Of Dice and Games: A Theory of Generalized Boosting

Marco Bressan
Nataly Brukhim
Nicolo Cesa-Bianchi
Emmanuel Esposito
Shay Moran
Maximilian Thiessen
COLT (2025)

Abstract

Cost-sensitive loss functions are crucial in many real-world prediction problems, where different types of errors are penalized differently; for example, in medical diagnosis, a false negative prediction can lead to severe consequences. However, traditional PAC learning theory has mostly focused on the symmetric 0-1 loss, leaving cost-sensitive losses largely unaddressed.
In this work, we extend the celebrated theory of boosting to incorporate both cost-sensitive and multi-objective losses.
Cost-sensitive losses assign costs to the entries of a confusion matrix, and are used to control the sum of prediction errors accounting for the cost of each error type. Multi-objective losses, on the other hand, simultaneously track multiple cost-sensitive losses,
and are useful when the goal is to satisfy several criteria at once (e.g., minimizing false positives while keeping false negatives below a critical threshold).

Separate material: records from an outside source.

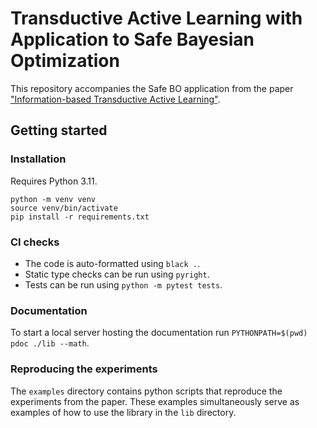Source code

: # Transductive Active Learning with Application to Safe Bayesian Optimization

This repository accompanies the Safe BO application from the paper ["Information-based Transductive Active Learning"](https://arxiv.org/abs/2402.15898).

## Getting started

### Installation

Requires Python 3.11.

```
python -m venv venv
source venv/bin/activate
pip install -r requirements.txt
```

### CI checks

* The code is auto-formatted using `black .`.
* Static type checks can be run using `pyright`.
* Tests can be run using `python -m pytest tests`.

### Documentation

To start a local server hosting the documentation run ```PYTHONPATH=$(pwd) pdoc ./lib --math```.

### Reproducing the experiments

The `examples` directory contains python scripts that reproduce the experiments from the paper.
These examples simultaneously serve as examples of how to use the library in the `lib` directory.

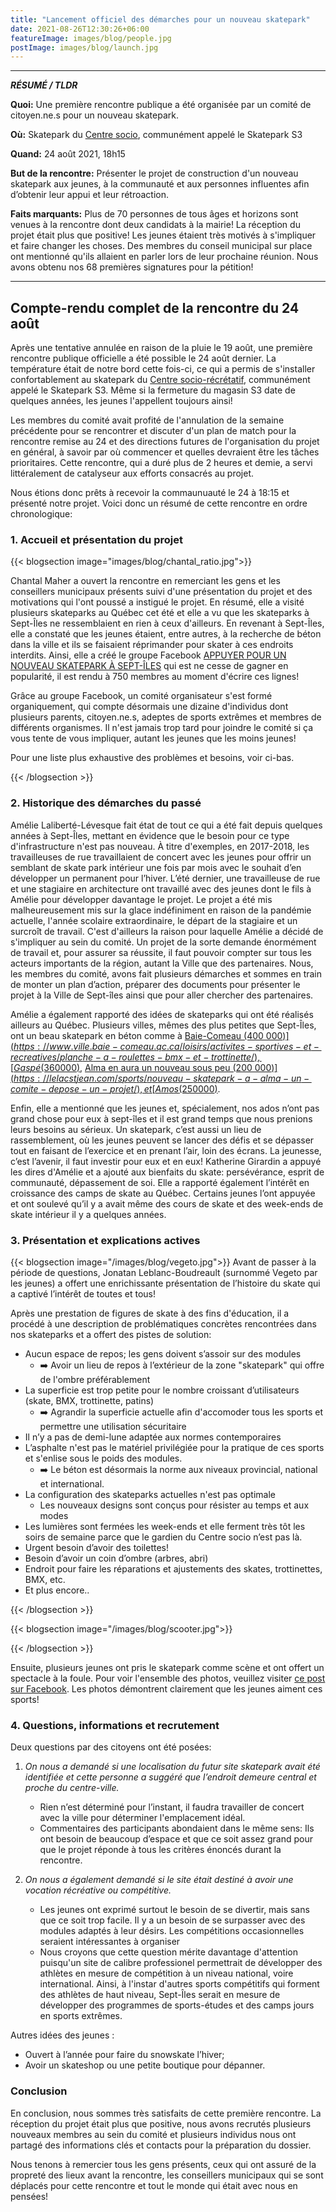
 ```yaml
---
title: "Lancement officiel des démarches pour un nouveau skatepark"
date: 2021-08-26T12:30:26+06:00
featureImage: images/blog/people.jpg
postImage: images/blog/launch.jpg
---
```


---

***RÉSUMÉ / TLDR***

**Quoi:** Une première rencontre publique a été organisée par un comité de citoyen.ne.s pour un nouveau skatepark.

**Où:** Skatepark du [Centre socio](https://ville.sept-iles.qc.ca/fr/plateaux-recreatifs_235/), communément appelé le Skatepark S3

**Quand:** 24 août 2021, 18h15

**But de la rencontre:** Présenter le projet de construction d'un nouveau skatepark aux jeunes, à la communauté et aux personnes influentes afin d’obtenir leur appui et leur rétroaction.

**Faits marquants:** Plus de 70 personnes de tous âges et horizons sont venues
à la rencontre dont deux candidats à la mairie! La réception du projet était plus que positive! Les jeunes étaient
très motivés à s'impliquer et faire changer les choses. Des membres du conseil
municipal sur place ont mentionné qu'ils allaient en parler lors de leur prochaine
réunion. Nous avons obtenu nos 68 premières signatures pour la pétition!

---

## Compte-rendu complet de la rencontre du 24 août


Après une tentative annulée en raison de la pluie le 19 août, une première
rencontre publique officielle a été possible le 24 août dernier. La température
était de notre bord cette fois-ci, ce qui a permis de s'installer confortablement au skatepark du [Centre socio-récrétatif](https://ville.sept-iles.qc.ca/fr/plateaux-recreatifs_235/), communément appelé le Skatepark S3. Même si la fermeture du magasin S3 date de quelques années, les jeunes l'appellent toujours ainsi!

Les membres du comité avait profité de l'annulation de la semaine précédente pour
se rencontrer et discuter d'un plan de match pour la rencontre remise au 24 et des
directions futures de l'organisation du projet en général, à savoir par où commencer
et quelles devraient être les tâches prioritaires. Cette rencontre, qui a duré
plus de 2 heures et demie, a servi littéralement de catalyseur aux efforts consacrés au projet.

Nous étions donc prêts à recevoir la commaunuauté le 24 à 18:15 et présenté notre projet. Voici donc un résumé de cette rencontre en ordre chronologique: 

### 1. Accueil et présentation du projet

{{< blogsection image="images/blog/chantal_ratio.jpg">}}

Chantal Maher a ouvert la rencontre en remerciant les gens et les conseillers municipaux présents suivi d'une présentation du projet et des motivations qui l'ont poussé a instigué le projet. En résumé, elle a visité plusieurs skateparks au Québec cet été et elle a vu que les skateparks à Sept-Îles ne ressemblaient en rien à ceux d'ailleurs. En revenant à Sept-Îles, elle a constaté que les jeunes étaient, entre autres, à la recherche de béton dans la ville et ils se faisaient réprimander pour skater à ces endroits interdits. Ainsi, elle a créé le groupe Facebook [APPUYER POUR UN NOUVEAU SKATEPARK À SEPT-ÎLES](https://www.facebook.com/groups/4484303551581236) qui est ne cesse de gagner en popularité, il est rendu à 750 membres au moment d'écrire ces lignes!

Grâce au groupe Facebook, un comité organisateur s'est formé organiquement, qui compte désormais une dizaine d'individus dont plusieurs parents, citoyen.ne.s, adeptes de sports extrêmes et membres de différents organismes. Il n'est jamais trop tard pour joindre le comité si ça vous tente de vous impliquer, autant les jeunes que les moins jeunes!

Pour une liste plus exhaustive des problèmes et besoins, voir ci-bas.

{{< /blogsection >}}

### 2. Historique des démarches du passé

Amélie Laliberté-Lévesque fait état de tout ce qui a été fait depuis quelques années à Sept-Îles, mettant en évidence que le besoin pour ce type d'infrastructure n'est pas nouveau. À titre d'exemples, en 2017-2018, les travailleuses de rue travaillaient de concert avec les jeunes pour offrir un semblant de skate park intérieur une fois par mois avec le souhait d’en développer un permanent pour l’hiver. L’été dernier, une travailleuse de rue et une stagiaire en architecture ont travaillé avec des jeunes dont le fils à Amélie pour développer davantage le projet. Le projet a été mis malheureusement mis sur la glace indéfiniment en raison de la pandémie actuelle, l'année scolaire extraordinaire, le départ de la stagiaire et un surcroît de travail. C'est d'ailleurs la raison pour laquelle Amélie a décidé de s'impliquer au sein du comité. Un projet de la sorte demande énormément de travail et, pour assurer sa réussite, il faut pouvoir compter sur tous les acteurs importants de la région, autant la Ville que des partenaires. Nous, les membres du comité, avons fait plusieurs démarches et sommes en train de monter un plan d’action, préparer des documents pour présenter le projet à la Ville de Sept-îles ainsi que pour aller chercher des partenaires.

Amélie a également rapporté des idées de skateparks qui ont été réalisés ailleurs au Québec. Plusieurs villes, mêmes des plus petites que Sept-Îles, ont un beau skatepark en béton comme à [Baie-Comeau (400 000$)](https://www.ville.baie-comeau.qc.ca/loisirs/activites-sportives-et-recreatives/planche-a-roulettes-bmx-et-trottinette/), [Gaspé (360 000$)](https://ville.gaspe.qc.ca/2783/skate-et-bmx/skatepark-de-gaspe), [Alma en aura un nouveau sous peu (200 000$)](https://lelacstjean.com/sports/nouveau-skatepark-a-alma-un-comite-depose-un-projet/), et [Amos (250 000$)](https://amos.quebec/medias/Skate-parc-ouverture.pdf).

Enfin, elle a mentionné que les jeunes et, spécialement, nos ados n’ont pas grand chose pour eux à sept-îles et il est grand temps que nous prenions leurs besoins au sérieux. Un skatepark, c’est aussi un lieu de rassemblement, où les jeunes peuvent se lancer des défis et se dépasser tout en faisant de l’exercice et en prenant l’air, loin des écrans. La jeunesse, c’est l’avenir, il faut investir pour eux et en eux! Katherine Girardin a appuyé les dires d'Amélie et a ajouté aux bienfaits du skate: persévérance, esprit de communauté, dépassement de soi. Elle a rapporté également l’intérêt en croissance des camps de skate au Québec. Certains jeunes l’ont appuyée et ont soulevé qu’il y a avait même des cours de skate et des week-ends de skate intérieur il y a quelques années.

### 3. Présentation et explications actives

{{< blogsection image="/images/blog/vegeto.jpg">}}
Avant de passer à la période de questions, Jonatan Leblanc-Boudreault (surnommé Vegeto par les jeunes) a offert une enrichissante présentation de l’histoire du skate qui a captivé l’intérêt de toutes et tous!

Après une prestation de figures de skate à des fins d'éducation, il a procédé à une description de problématiques concrètes rencontrées dans nos skateparks et a offert des pistes de solution:

* Aucun espace de repos; les gens doivent s’assoir sur des modules
  * ➡️ Avoir un lieu de repos à l’extérieur de la zone "skatepark" qui  offre de l'ombre préférablement
* La superficie est trop petite pour le nombre croissant d’utilisateurs (skate, BMX, trottinette, patins)
  * ➡️ Agrandir la superficie actuelle afin d'accomoder tous les sports et permettre une utilisation sécuritaire
* Il n’y a pas de demi-lune adaptée aux normes contemporaires
* L’asphalte n'est pas le matériel privilégiée pour la pratique de ces sports et s'enlise sous le poids des modules.
  * ➡️ Le béton est désormais la norme aux niveaux provincial, national et international.
* La configuration des skateparks actuelles n'est pas optimale
  * Les nouveaux designs sont conçus pour résister au temps et aux modes
* Les lumières sont fermées les week-ends et elle ferment très tôt les soirs de semaine parce que le gardien du Centre socio n’est pas là.
* Urgent besoin d’avoir des toilettes!
* Besoin d’avoir un coin d’ombre (arbres, abri)
* Endroit pour faire les réparations et ajustements des skates, trottinettes, BMX, etc.
* Et plus encore..

{{< /blogsection >}}

{{< blogsection image="/images/blog/scooter.jpg">}}



{{< /blogsection >}}

Ensuite, plusieurs jeunes ont pris le skatepark comme scène et ont offert un spectacle à la foule. Pour voir l'ensemble des photos, veuillez visiter [ce post sur Facebook](https://www.facebook.com/groups/4484303551581236/permalink/4544500498894874/). Les photos démontrent clairement que les jeunes aiment ces sports!

### 4. Questions, informations et recrutement

Deux questions par des citoyens ont été posées:

1. *On nous a demandé si une localisation du futur site skatepark avait été identifiée et cette personne a suggéré que l’endroit demeure central et proche du centre-ville.*
   * Rien n’est déterminé pour l’instant, il faudra travailler de concert avec la ville pour déterminer l'emplacement idéal.
   * Commentaires des participants abondaient dans le même sens: Ils ont besoin de beaucoup d’espace et que ce soit assez grand pour que le projet réponde à tous les critères énoncés durant la rencontre.

2. *On nous a également demandé si le site était destiné à avoir une vocation récréative ou compétitive.*
   * Les jeunes ont exprimé surtout le besoin de se divertir, mais sans que ce soit trop facile. Il y a un besoin de se surpasser avec des modules adaptés à leur désirs. Les compétitions occasionnelles seraient intéressantes à organiser
   * Nous croyons que cette question mérite davantage d'attention puisqu'un site de calibre professionel permettrait de développer des athlètes en mesure de compétition à un niveau national, voire international. Ainsi, à l'instar d'autres sports compétitifs qui forment des athlètes de haut niveau, Sept-Îles serait en mesure de développer des programmes de sports-études et des camps jours en sports extrêmes.

Autres idées des jeunes :
* Ouvert à l’année pour faire du snowskate l’hiver;
* Avoir un skateshop ou une petite boutique pour dépanner.


### Conclusion

En conclusion, nous sommes très satisfaits de cette première rencontre. La réception du projet était plus que positive, nous avons recrutés plusieurs nouveaux membres au sein du comité et plusieurs individus nous ont partagé des informations clés et contacts pour la préparation du dossier.

Nous tenons à remercier tous les gens présents, ceux qui ont assuré de la propreté des lieux avant la rencontre, les conseillers municipaux qui se sont déplacés pour cette rencontre et tout le monde qui était avec nous en pensées!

We develop a comprehensive theory of cost-sensitive and multi-objective boosting, providing a taxonomy of weak learning guarantees that distinguishes which guarantees are trivial (i.e., they can always be achieved), which are boostable (i.e., they imply strong learning), and which are intermediate, implying non-trivial yet not arbitrarily accurate learning. For binary classification, we establish a dichotomy: a weak learning guarantee is either trivial or boostable. In the multiclass setting, we describe a more intricate landscape of intermediate weak learning guarantees. Our characterization relies on a geometric interpretation of boosting, revealing a useful duality between cost-sensitive and multi-objective losses.